It’s time for our voices to be heard. The president is offering five office hours this month. With a time limit of 15 minutes per meeting, 20 of us will get a chance to have our voices heard. That’s a whopping 0.3 percent of the student population. We can vote for president and fight in a war, but we can’t have a real say in how Bemidji State University spends our money?
However, we shouldn’t be upset about the lack of face to face interaction with the people who are determining the way in which our tuition dollars are spent. We have already received representation in the form of the 14 students selected to be a part of the President’s Student Commission, nominated by faculty and staff.
In addition, the administration was careful to consider “a full range of data,” “demographic shifts affecting our region,” and was “keenly mindful of the impact decisions would have on students.” What more do we need to hear? Although professors have been cut and students are concerned about how they will be able to finish, say, a BFA in art without art history, they don’t need to worry. We’ve been assured that everything will be fine. Those making the cuts don’t
need to develop plans to ensure graduation; the university has to teach everyone out to remain accredited, so the deans can figure it all out. We should feel comforted.

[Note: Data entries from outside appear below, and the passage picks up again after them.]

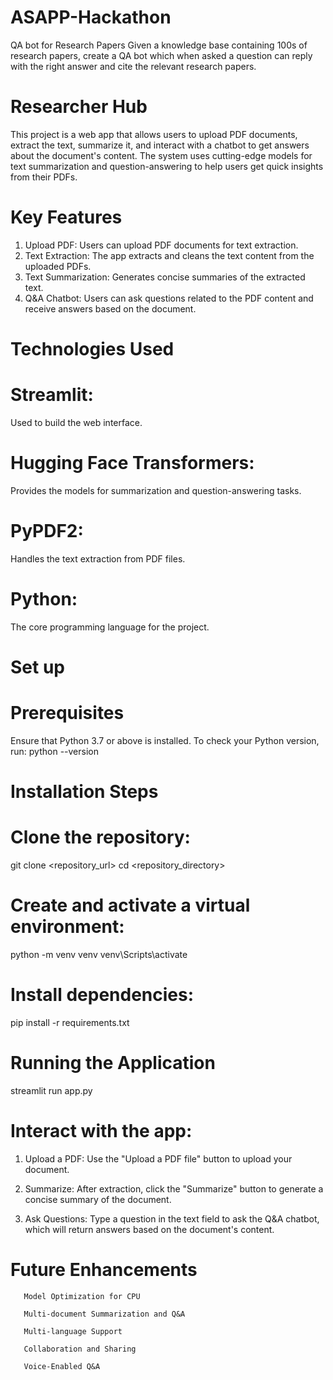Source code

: # ASAPP-Hackathon
QA bot for Research Papers Given a knowledge base containing 100s of research papers, create a QA bot which when asked a question can reply with the right answer and cite the relevant research papers.
# Researcher Hub 
This project is a web app that allows users to upload PDF documents, extract the text, summarize it, and interact with a chatbot to get answers about the document's content. The system uses cutting-edge models for text summarization and question-answering to help users get quick insights from their PDFs.
# Key Features
1) Upload PDF: Users can upload PDF documents for text extraction.
2) Text Extraction: The app extracts and cleans the text content from the uploaded PDFs.
3) Text Summarization: Generates concise summaries of the extracted text.
4) Q&A Chatbot: Users can ask questions related to the PDF content and receive answers based on the document.
# Technologies Used
# Streamlit: 
   Used to build the web interface.
# Hugging Face Transformers: 
   Provides the models for summarization and question-answering tasks.
# PyPDF2: 
   Handles the text extraction from PDF files.
# Python: 
  The core programming language for the project.
  
# Set up
# Prerequisites
Ensure that Python 3.7 or above is installed. To check your Python version, 
run: python --version

# Installation Steps

# Clone the repository:
git clone <repository_url>
cd <repository_directory>

# Create and activate a virtual environment:
python -m venv venv
venv\Scripts\activate

# Install dependencies:
pip install -r requirements.txt

# Running the Application
streamlit run app.py

# Interact with the app:

1) Upload a PDF: Use the "Upload a PDF file" button to upload your document.

2) Summarize: After extraction, click the "Summarize" button to generate a concise summary of the document.

3) Ask Questions: Type a question in the text field to ask the Q&A chatbot, which will return answers based on the document's content.

# Future Enhancements
       Model Optimization for CPU

       Multi-document Summarization and Q&A

       Multi-language Support

       Collaboration and Sharing

       Voice-Enabled Q&A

In addition, these cuts will be good for the university in the long term. They’re going to increase retention, since students have been leaving the university because they’re upset about having too many professors and a track team. When asked why 70 percent of the cuts were from academics the president said that’s where the resources are. Well, I should hope so. This is a university. The resources should be in academics and that’s where they should stay.
We are not data. We are not demographics. We are people, and no set of numbers and statistics can represent what we want and need from a university. Write e-mails. Write letters. Tell the president and the vice presidents who you are and what’s important to you. We need to
talk to administration. We need to talk to faculty. We need to talk to the community. We need to talk to each other. It’s time to express our opinions in a meaningful way.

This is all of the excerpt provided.